Menasseh and Dury did, however, share a geopolitical vision of sorts. Both were fierce opponents of the Spanish, and this could have united them briefly around the question of readmission. The Jews were often invoked as the ultimate symbols of Papist oppression, and Protestants who took seriously the Christian duty to welcome the stranger could view the prospect of readmission as a means of opposing a common enemy. This is also a primary way in which mercantile visions and religious visions came together: by defeating Spain in commercial trade, Cromwell offered a Christian thinker like Dury the picture of Protestant worldly supremacy. This excited Christian messianists and conferred more legitimacy on Cromwell’s mercantile pursuits. Dury’s standard exemplified the hope that worldly and non-worldly considerations can come together. Worldly pursuits could be worthy if motivated by Godly reasons. He believed that Protestant Europe needed to unite and become more militant, and saw readmission as a step in a larger plan to defeat Spain. The debate on the readmission of the Jews was situated in this confluence between Cromwellian mercantile policy and millenarian Protestant politics, and Menasseh was Cromwell’s necessary mediator for galvanizing the millenarians. [44]


Menasseh frequently reminded readers of the Hope of Israel and the Humble Addresses that the dispersion of the Jews was a prerequisite for the coming of the messiah according to the Book of Daniel. What do pragmatic politics look like in the face of the messiah? Menasseh never said when he thought the messiah would arrive. His political actions should be seen, not as trying to prepare Jews for a messianic age, but as trying to ensure a Jewish future. [45] It was an age of expectation in the sense that Jews, and Menasseh in particular, expected a deliverance from generations of tribulation and difficult political circumstances surrounding the converso experience. As Miriam Bodian and Yosef Kaplan’s work on the Amsterdam Jewish community shows, they remained deeply tied to the situation in Iberia, helping arrange for population transfers and returning to the peninsula for re-Judaizing efforts: the persecution of the inquisition still affected them in Amsterdam.


Dury and Thomas Thorowgood believed that the Indians in New England, whom the Puritans were trying to convert, were descendants of the Jews. [46] Menasseh writes that there was a stronghold of Jews hidden in the mountains of South America, but not that all the Indians were descendents of the lost tribes.

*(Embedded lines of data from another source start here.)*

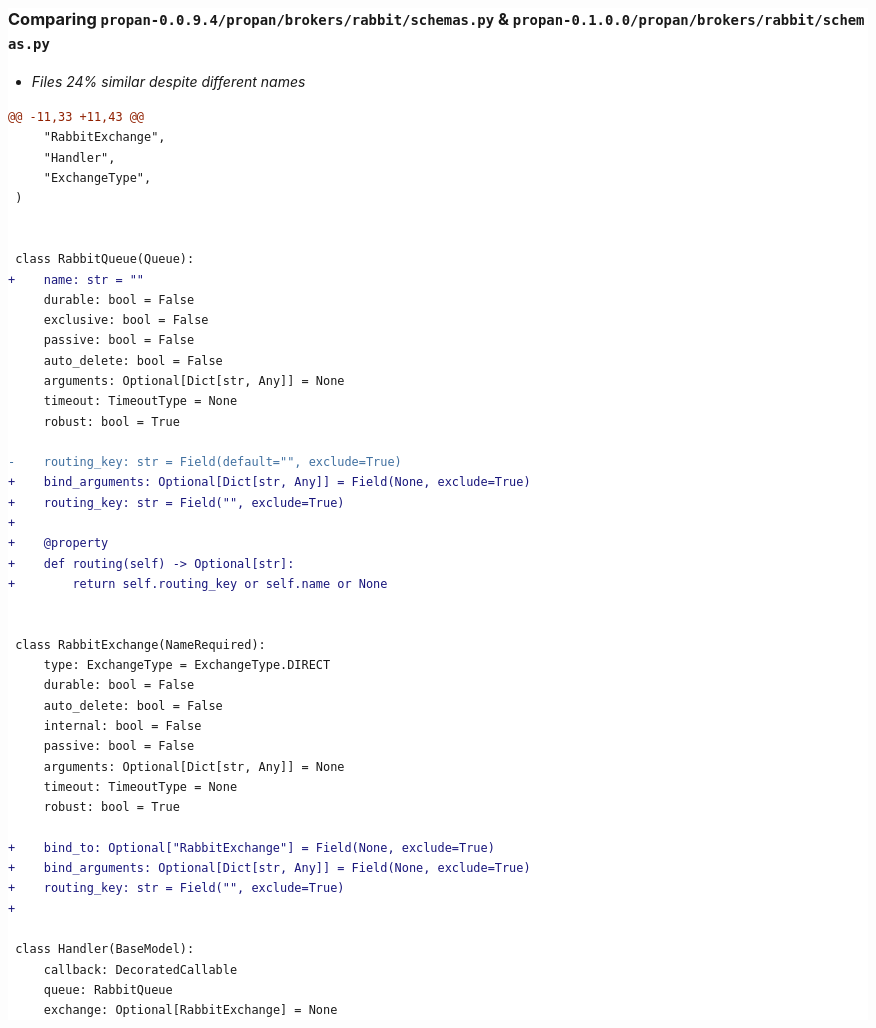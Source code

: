 ### Comparing `propan-0.0.9.4/propan/brokers/rabbit/schemas.py` & `propan-0.1.0.0/propan/brokers/rabbit/schemas.py`

 * *Files 24% similar despite different names*

```diff
@@ -11,33 +11,43 @@
     "RabbitExchange",
     "Handler",
     "ExchangeType",
 )
 
 
 class RabbitQueue(Queue):
+    name: str = ""
     durable: bool = False
     exclusive: bool = False
     passive: bool = False
     auto_delete: bool = False
     arguments: Optional[Dict[str, Any]] = None
     timeout: TimeoutType = None
     robust: bool = True
 
-    routing_key: str = Field(default="", exclude=True)
+    bind_arguments: Optional[Dict[str, Any]] = Field(None, exclude=True)
+    routing_key: str = Field("", exclude=True)
+
+    @property
+    def routing(self) -> Optional[str]:
+        return self.routing_key or self.name or None
 
 
 class RabbitExchange(NameRequired):
     type: ExchangeType = ExchangeType.DIRECT
     durable: bool = False
     auto_delete: bool = False
     internal: bool = False
     passive: bool = False
     arguments: Optional[Dict[str, Any]] = None
     timeout: TimeoutType = None
     robust: bool = True
 
+    bind_to: Optional["RabbitExchange"] = Field(None, exclude=True)
+    bind_arguments: Optional[Dict[str, Any]] = Field(None, exclude=True)
+    routing_key: str = Field("", exclude=True)
+
 
 class Handler(BaseModel):
     callback: DecoratedCallable
     queue: RabbitQueue
     exchange: Optional[RabbitExchange] = None
```
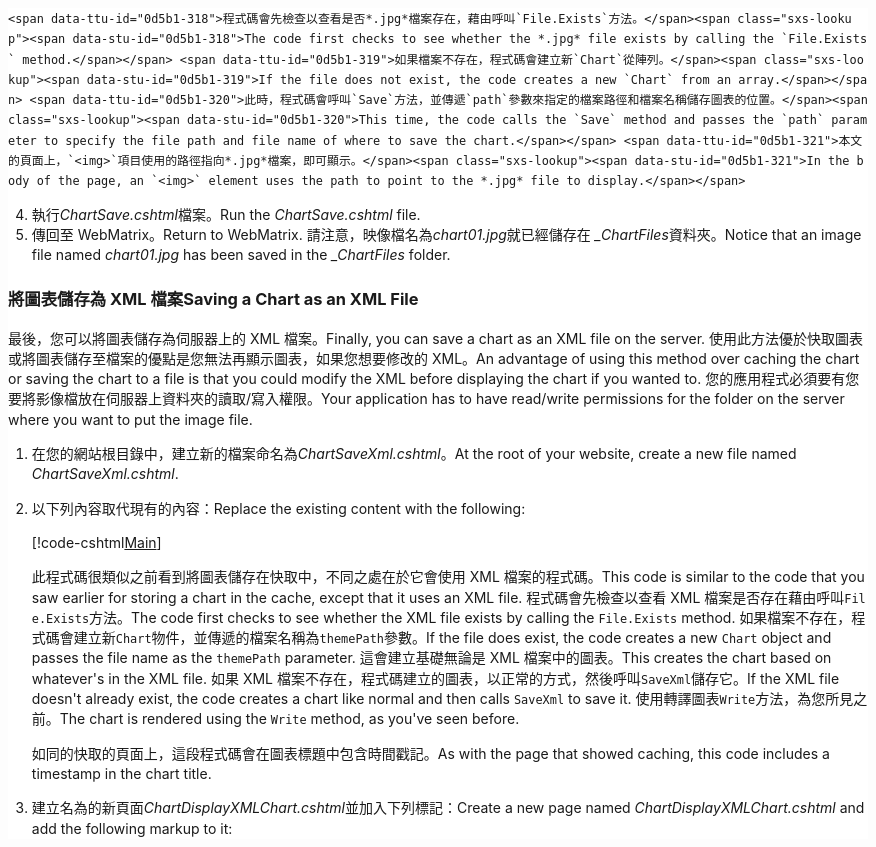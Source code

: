     <span data-ttu-id="0d5b1-318">程式碼會先檢查以查看是否*.jpg*檔案存在，藉由呼叫`File.Exists`方法。</span><span class="sxs-lookup"><span data-stu-id="0d5b1-318">The code first checks to see whether the *.jpg* file exists by calling the `File.Exists` method.</span></span> <span data-ttu-id="0d5b1-319">如果檔案不存在，程式碼會建立新`Chart`從陣列。</span><span class="sxs-lookup"><span data-stu-id="0d5b1-319">If the file does not exist, the code creates a new `Chart` from an array.</span></span> <span data-ttu-id="0d5b1-320">此時，程式碼會呼叫`Save`方法，並傳遞`path`參數來指定的檔案路徑和檔案名稱儲存圖表的位置。</span><span class="sxs-lookup"><span data-stu-id="0d5b1-320">This time, the code calls the `Save` method and passes the `path` parameter to specify the file path and file name of where to save the chart.</span></span> <span data-ttu-id="0d5b1-321">本文的頁面上，`<img>`項目使用的路徑指向*.jpg*檔案，即可顯示。</span><span class="sxs-lookup"><span data-stu-id="0d5b1-321">In the body of the page, an `<img>` element uses the path to point to the *.jpg* file to display.</span></span>
4. <span data-ttu-id="0d5b1-322">執行*ChartSave.cshtml*檔案。</span><span class="sxs-lookup"><span data-stu-id="0d5b1-322">Run the *ChartSave.cshtml* file.</span></span>
5. <span data-ttu-id="0d5b1-323">傳回至 WebMatrix。</span><span class="sxs-lookup"><span data-stu-id="0d5b1-323">Return to WebMatrix.</span></span> <span data-ttu-id="0d5b1-324">請注意，映像檔名為*chart01.jpg*就已經儲存在 *\_ChartFiles*資料夾。</span><span class="sxs-lookup"><span data-stu-id="0d5b1-324">Notice that an image file named *chart01.jpg* has been saved in the *\_ChartFiles* folder.</span></span>

### <a name="saving-a-chart-as-an-xml-file"></a><span data-ttu-id="0d5b1-325">將圖表儲存為 XML 檔案</span><span class="sxs-lookup"><span data-stu-id="0d5b1-325">Saving a Chart as an XML File</span></span>

<span data-ttu-id="0d5b1-326">最後，您可以將圖表儲存為伺服器上的 XML 檔案。</span><span class="sxs-lookup"><span data-stu-id="0d5b1-326">Finally, you can save a chart as an XML file on the server.</span></span> <span data-ttu-id="0d5b1-327">使用此方法優於快取圖表或將圖表儲存至檔案的優點是您無法再顯示圖表，如果您想要修改的 XML。</span><span class="sxs-lookup"><span data-stu-id="0d5b1-327">An advantage of using this method over caching the chart or saving the chart to a file is that you could modify the XML before displaying the chart if you wanted to.</span></span> <span data-ttu-id="0d5b1-328">您的應用程式必須要有您要將影像檔放在伺服器上資料夾的讀取/寫入權限。</span><span class="sxs-lookup"><span data-stu-id="0d5b1-328">Your application has to have read/write permissions for the folder on the server where you want to put the image file.</span></span>

1. <span data-ttu-id="0d5b1-329">在您的網站根目錄中，建立新的檔案命名為*ChartSaveXml.cshtml*。</span><span class="sxs-lookup"><span data-stu-id="0d5b1-329">At the root of your website, create a new file named *ChartSaveXml.cshtml*.</span></span>
2. <span data-ttu-id="0d5b1-330">以下列內容取代現有的內容：</span><span class="sxs-lookup"><span data-stu-id="0d5b1-330">Replace the existing content with the following:</span></span>

    [!code-cshtml[Main](7-displaying-data-in-a-chart/samples/sample16.cshtml)]

    <span data-ttu-id="0d5b1-331">此程式碼很類似之前看到將圖表儲存在快取中，不同之處在於它會使用 XML 檔案的程式碼。</span><span class="sxs-lookup"><span data-stu-id="0d5b1-331">This code is similar to the code that you saw earlier for storing a chart in the cache, except that it uses an XML file.</span></span> <span data-ttu-id="0d5b1-332">程式碼會先檢查以查看 XML 檔案是否存在藉由呼叫`File.Exists`方法。</span><span class="sxs-lookup"><span data-stu-id="0d5b1-332">The code first checks to see whether the XML file exists by calling the `File.Exists` method.</span></span> <span data-ttu-id="0d5b1-333">如果檔案不存在，程式碼會建立新`Chart`物件，並傳遞的檔案名稱為`themePath`參數。</span><span class="sxs-lookup"><span data-stu-id="0d5b1-333">If the file does exist, the code creates a new `Chart` object and passes the file name as the `themePath` parameter.</span></span> <span data-ttu-id="0d5b1-334">這會建立基礎無論是 XML 檔案中的圖表。</span><span class="sxs-lookup"><span data-stu-id="0d5b1-334">This creates the chart based on whatever's in the XML file.</span></span> <span data-ttu-id="0d5b1-335">如果 XML 檔案不存在，程式碼建立的圖表，以正常的方式，然後呼叫`SaveXml`儲存它。</span><span class="sxs-lookup"><span data-stu-id="0d5b1-335">If the XML file doesn't already exist, the code creates a chart like normal and then calls `SaveXml` to save it.</span></span> <span data-ttu-id="0d5b1-336">使用轉譯圖表`Write`方法，為您所見之前。</span><span class="sxs-lookup"><span data-stu-id="0d5b1-336">The chart is rendered using the `Write` method, as you've seen before.</span></span>

    <span data-ttu-id="0d5b1-337">如同的快取的頁面上，這段程式碼會在圖表標題中包含時間戳記。</span><span class="sxs-lookup"><span data-stu-id="0d5b1-337">As with the page that showed caching, this code includes a timestamp in the chart title.</span></span>
3. <span data-ttu-id="0d5b1-338">建立名為的新頁面*ChartDisplayXMLChart.cshtml*並加入下列標記：</span><span class="sxs-lookup"><span data-stu-id="0d5b1-338">Create a new page named *ChartDisplayXMLChart.cshtml* and add the following markup to it:</span></span> 
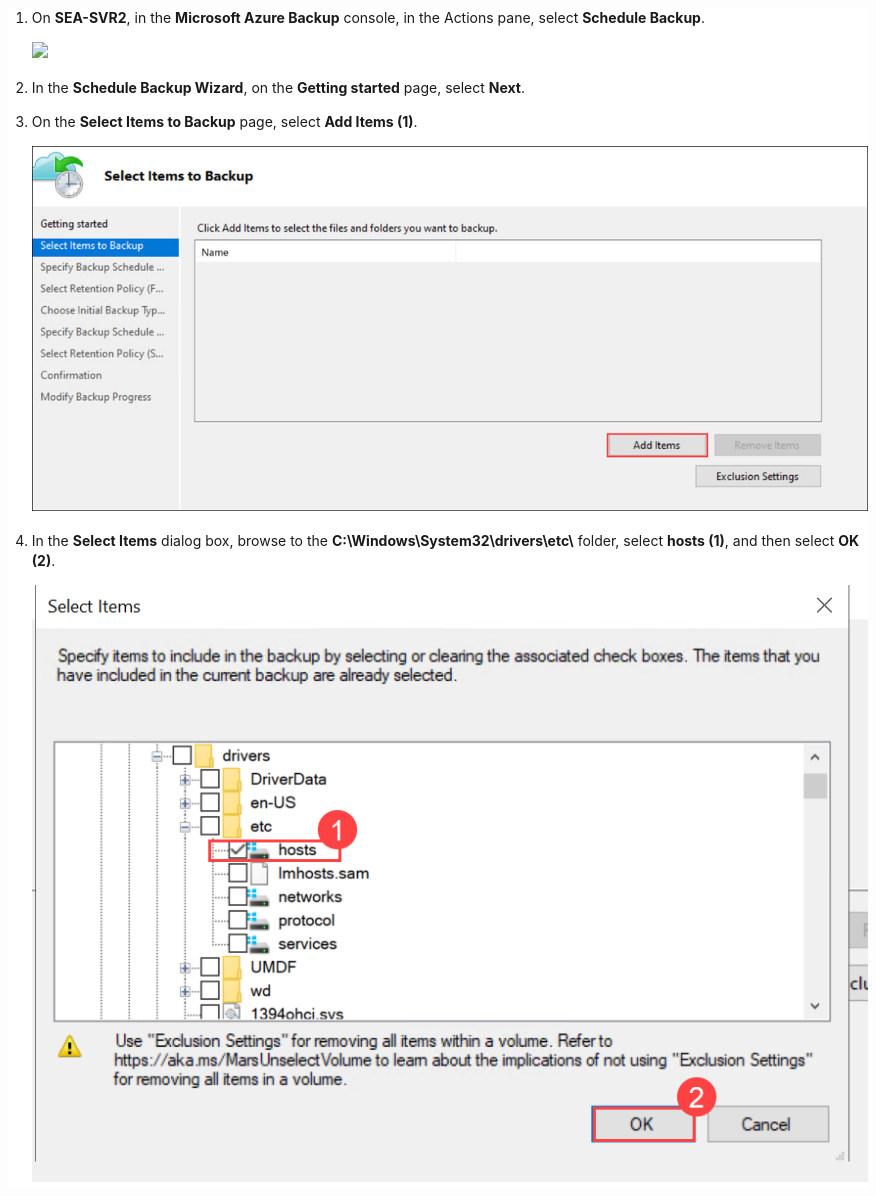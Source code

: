 1. On **SEA-SVR2**, in the **Microsoft Azure Backup** console, in the Actions pane, select **Schedule Backup**.

   ![](../media/58.png)

1. In the **Schedule Backup Wizard**, on the **Getting started** page, select **Next**.
1. On the **Select Items to Backup** page, select **Add Items (1)**.

   ![](../media/azm5-69.png)

1. In the **Select Items** dialog box, browse to the **C:\\Windows\\System32\\drivers\\etc\\**  folder, select **hosts (1)**, and then select **OK (2)**.

   ![](../media/azm5-70.png)
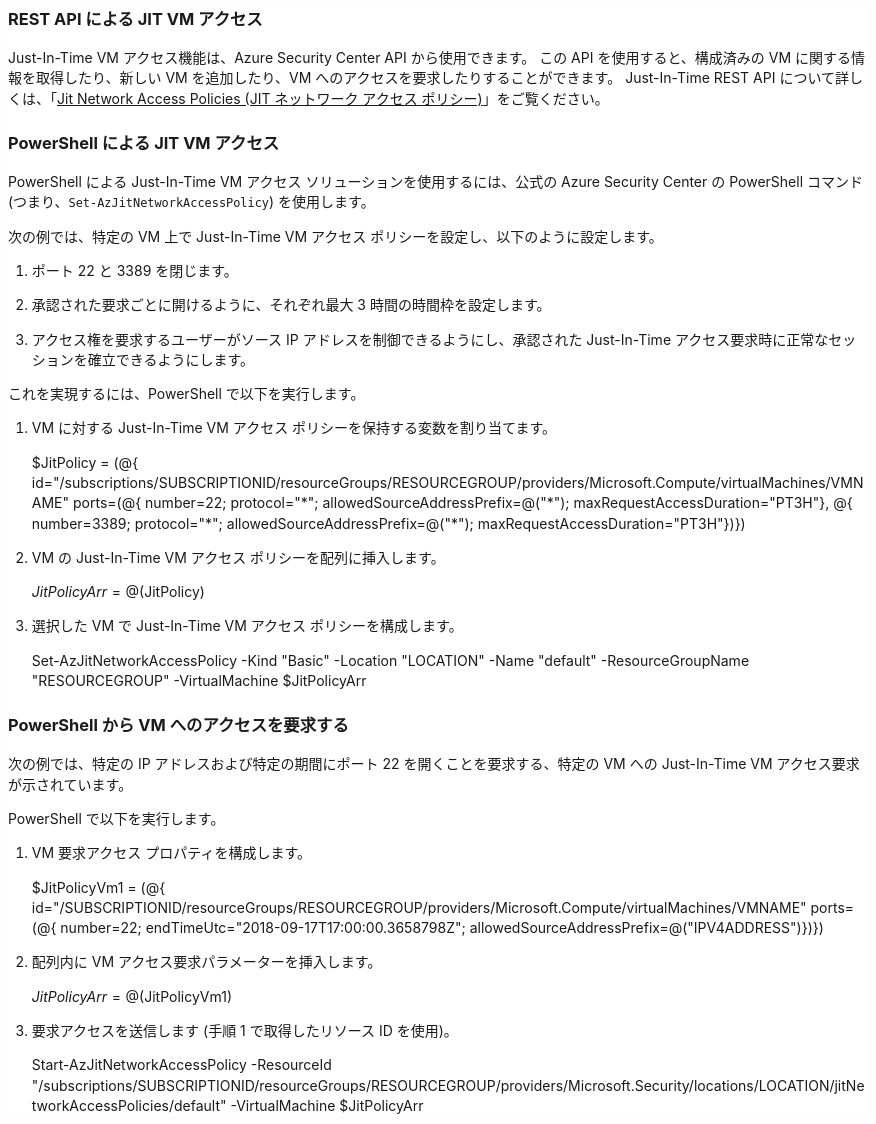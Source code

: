 ### <a name="jit-vm-access-via-rest-apis"></a>REST API による JIT VM アクセス

Just-In-Time VM アクセス機能は、Azure Security Center API から使用できます。 この API を使用すると、構成済みの VM に関する情報を取得したり、新しい VM を追加したり、VM へのアクセスを要求したりすることができます。 Just-In-Time REST API について詳しくは、「[Jit Network Access Policies (JIT ネットワーク アクセス ポリシー)](https://docs.microsoft.com/rest/api/securitycenter/jitnetworkaccesspolicies)」をご覧ください。

### <a name="jit-vm-access-via-powershell"></a>PowerShell による JIT VM アクセス

PowerShell による Just-In-Time VM アクセス ソリューションを使用するには、公式の Azure Security Center の PowerShell コマンド (つまり、`Set-AzJitNetworkAccessPolicy`) を使用します。

次の例では、特定の VM 上で Just-In-Time VM アクセス ポリシーを設定し、以下のように設定します。

1.    ポート 22 と 3389 を閉じます。

2.    承認された要求ごとに開けるように、それぞれ最大 3 時間の時間枠を設定します。
3.    アクセス権を要求するユーザーがソース IP アドレスを制御できるようにし、承認された Just-In-Time アクセス要求時に正常なセッションを確立できるようにします。

これを実現するには、PowerShell で以下を実行します。

1.    VM に対する Just-In-Time VM アクセス ポリシーを保持する変数を割り当てます。

        $JitPolicy = (@{    id="/subscriptions/SUBSCRIPTIONID/resourceGroups/RESOURCEGROUP/providers/Microsoft.Compute/virtualMachines/VMNAME"   ports=(@{        number=22;        protocol="\*";        allowedSourceAddressPrefix=@("\*");        maxRequestAccessDuration="PT3H"},        @{        number=3389;        protocol="\*";        allowedSourceAddressPrefix=@("\*");        maxRequestAccessDuration="PT3H"})})

2.    VM の Just-In-Time VM アクセス ポリシーを配列に挿入します。
    
        $JitPolicyArr=@($JitPolicy)

3.    選択した VM で Just-In-Time VM アクセス ポリシーを構成します。
    
        Set-AzJitNetworkAccessPolicy -Kind "Basic" -Location "LOCATION" -Name "default" -ResourceGroupName "RESOURCEGROUP" -VirtualMachine $JitPolicyArr 

### <a name="request-access-to-a-vm-via-powershell"></a>PowerShell から VM へのアクセスを要求する

次の例では、特定の IP アドレスおよび特定の期間にポート 22 を開くことを要求する、特定の VM への Just-In-Time VM アクセス要求が示されています。

PowerShell で以下を実行します。
1.    VM 要求アクセス プロパティを構成します。

        $JitPolicyVm1 = (@{     id="/SUBSCRIPTIONID/resourceGroups/RESOURCEGROUP/providers/Microsoft.Compute/virtualMachines/VMNAME"   ports=(@{      number=22;      endTimeUtc="2018-09-17T17:00:00.3658798Z";      allowedSourceAddressPrefix=@("IPV4ADDRESS")})})
2.    配列内に VM アクセス要求パラメーターを挿入します。

        $JitPolicyArr=@($JitPolicyVm1)
3.    要求アクセスを送信します (手順 1 で取得したリソース ID を使用)。

        Start-AzJitNetworkAccessPolicy -ResourceId "/subscriptions/SUBSCRIPTIONID/resourceGroups/RESOURCEGROUP/providers/Microsoft.Security/locations/LOCATION/jitNetworkAccessPolicies/default" -VirtualMachine $JitPolicyArr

His claim throughout the Hope of Israel is that Jews are not just in America, they are everywhere—China, Ethiopia, etc. [47] As an ex-Converso writing for millenarian evangelical Protestants, the distinction Menasseh made was critical. It implied that Jews separated themselves from the surrounding population: they were not candidates for conversion and did not suppress their Judaism. Menasseh did not merely go along with the arguments being formulated by Dury and his associates, he resisted them while still insisting on some of the broad points of agreement and friendliness. [48] It must also be remembered that Menasseh’s Hope of Israel was meant for his Jewish audience because he also published a Spanish edition.


A major theme of The Hope of Israel and the Humble Addresses is the providential nature of diasporic existence. He creates what Ran Segev has recently labeled a “theology of exile.” [49] In the Hope of Israel he writes, “Hence may be seen that God hath not left us; for if one persecutes us, another receives us civilly, and courteously; and if this Prince treat us ill, another treats us well; if one banished us out of his country, another invites us by a thousand privileges…And do we not see, that those Republicques do flourish, and much increase in Trade, which admit the Israelites?” [50] The conditions of exile are precisely what make Jews good merchants, and thus the providential circle is squared: diaspora has a sound and divine logic even if it is painful and fraught. “God hath not left us”—contrary to what many Christians, including Dury, argued, Menasseh insists that the covenant of the Jews is still valid and ensures their security even in exile.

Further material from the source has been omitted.